__Exercise objective__:
Wherever the word "question" occurs in the lines below, copy the whole line.

__Records for the task__:
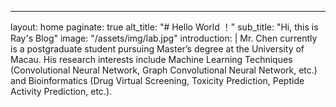 ---
layout: home
paginate: true
alt_title: "&#35; Hello World ！"
sub_title: "Hi, this is Ray's Blog"
image: "/assets/img/lab.jpg"
introduction: |
Mr. Chen currently is a postgraduate student pursuing Master’s degree at the University of Macau. His research interests include Machine Learning Techniques (Convolutional Neural Network, Graph Convolutional Neural Network, etc.) and Bioinformatics (Drug Virtual Screening, Toxicity Prediction, Peptide Activity Prediction, etc.).
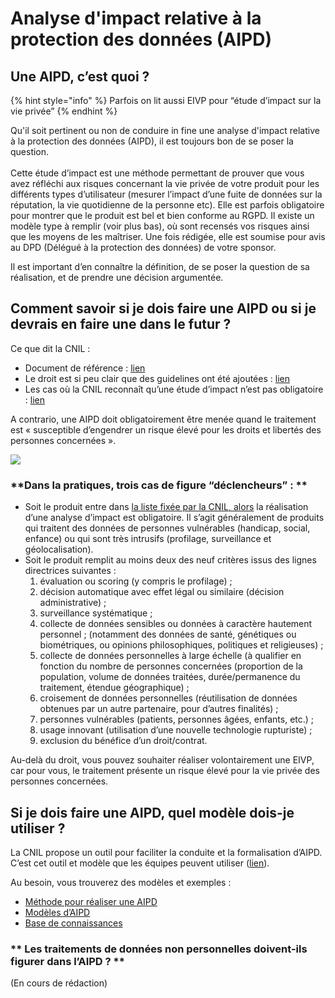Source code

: # Analyse d'impact relative à la protection des données (AIPD)

## **Une AIPD, c’est quoi ?**

{% hint style="info" %}
Parfois on lit aussi EIVP pour “étude d’impact sur la vie privée”
{% endhint %}

Qu'il soit pertinent ou non de conduire in fine une analyse d'impact relative à la protection des données (AIPD), il est toujours bon de se poser la question.\
\
Cette étude d’impact est une méthode permettant de prouver que vous avez réfléchi aux risques concernant la vie privée de votre produit pour les différents types d’utilisateur (mesurer l’impact d’une fuite de données sur la réputation, la vie quotidienne de la personne etc). Elle est parfois obligatoire pour montrer que le produit est bel et bien conforme au RGPD. Il existe un modèle  type à remplir (voir plus bas), où sont recensés vos risques ainsi que les moyens de les maîtriser. Une fois rédigée, elle est soumise pour avis au DPD (Délégué à la protection des données) de votre sponsor.  

Il est important d’en connaître la définition, de se poser la question de sa réalisation, et de prendre une décision argumentée. 

## **Comment savoir si je dois faire une AIPD ou si je devrais en faire une dans le futur ?**

Ce que dit la CNIL :

* Document de référence : [lien](https://www.cnil.fr/fr/ce-quil-faut-savoir-sur-lanalyse-dimpact-relative-la-protection-des-donnees-aipd) 
* Le droit est si peu clair que des guidelines ont été ajoutées : [lien](https://www.cnil.fr/sites/default/files/atoms/files/wp248\_rev.01\_fr.pdf) 
* Les cas où la CNIL reconnaît qu’une étude d’impact n’est pas obligatoire : [lien](https://www.cnil.fr/sites/default/files/atoms/files/liste-traitements-aipd-non-requise.pdf) 

A contrario, une AIPD doit obligatoirement être menée quand le traitement est « susceptible d’engendrer un risque élevé pour les droits et libertés des personnes concernées ».

![](https://lh3.googleusercontent.com/ql2jkPVpHGWcXrSup7RnPii7zcuannJ3nmQH2eUlB7tYaOlBqo9aqWJQ-2-UIO2SI8yXvKpdC3g53\_iSiA9-gGxFE4ERY7s5tsTC\_1G4mbTr9ZeTEt0-LXbev2fGICJZljCcJKWE=s0)

### **Dans la pratiques, trois cas de figure “déclencheurs” : **

* Soit le produit entre dans [la liste fixée par la CNIL, alors](https://www.cnil.fr/sites/default/files/atoms/files/liste-traitements-aipd-requise.pdf) la réalisation d’une analyse d’impact est obligatoire. Il s’agit généralement de produits qui traitent des données  de personnes vulnérables (handicap, social, enfance) ou qui sont très intrusifs (profilage, surveillance et géolocalisation).
* Soit le produit remplit au moins deux des neuf critères issus des lignes directrices suivantes :
  1. évaluation ou scoring (y compris le profilage) ;
  2. décision automatique avec effet légal ou similaire (décision administrative) ;
  3. surveillance systématique ;
  4. collecte de données sensibles ou données à caractère hautement personnel ; (notamment des données de santé, génétiques ou biométriques, ou opinions philosophiques, politiques et religieuses) ;
  5. collecte de données personnelles à large échelle (à qualifier en fonction du nombre de personnes concernées (proportion de la population, volume de données traitées, durée/permanence du traitement, étendue géographique)  ;
  6. croisement de données personnelles (réutilisation de données obtenues par un autre partenaire, pour d’autres finalités) ;
  7. personnes vulnérables (patients, personnes âgées, enfants, etc.) ;
  8. usage innovant (utilisation d’une nouvelle technologie rupturiste) ;
  9. exclusion du bénéfice d’un droit/contrat.

Au-delà du droit, vous pouvez souhaiter réaliser volontairement une EIVP,  car pour vous, le traitement présente un risque élevé pour la vie privée des personnes concernées.

## **Si je dois faire une AIPD, quel modèle dois-je utiliser ?**

La CNIL propose un outil pour faciliter la conduite et la formalisation d’AIPD. C’est cet outil et modèle que les équipes peuvent utiliser ([lien](https://www.cnil.fr/fr/outil-pia-telechargez-et-installez-le-logiciel-de-la-cnil)). 

Au besoin, vous trouverez des modèles et exemples : 

* [Méthode pour réaliser une AIPD](https://www.cnil.fr/sites/default/files/atoms/files/cnil-pia-1-fr-methode.pdf) 
* [Modèles d’AIPD](https://www.cnil.fr/sites/default/files/atoms/files/cnil-pia-2-fr-modeles.pdf)
* [Base de connaissances](https://www.cnil.fr/sites/default/files/atoms/files/cnil-pia-3-fr-basesdeconnaissances.pdf)

### ** Les traitements de données non personnelles doivent-ils figurer dans l’AIPD ? **

(En cours de rédaction)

__Written solution__:
Qu'il soit pertinent ou non de conduire in fine une analyse d'impact relative à la protection des données (AIPD), il est toujours bon de se poser la question.\
Il est important d’en connaître la définition, de se poser la question de sa réalisation, et de prendre une décision argumentée. 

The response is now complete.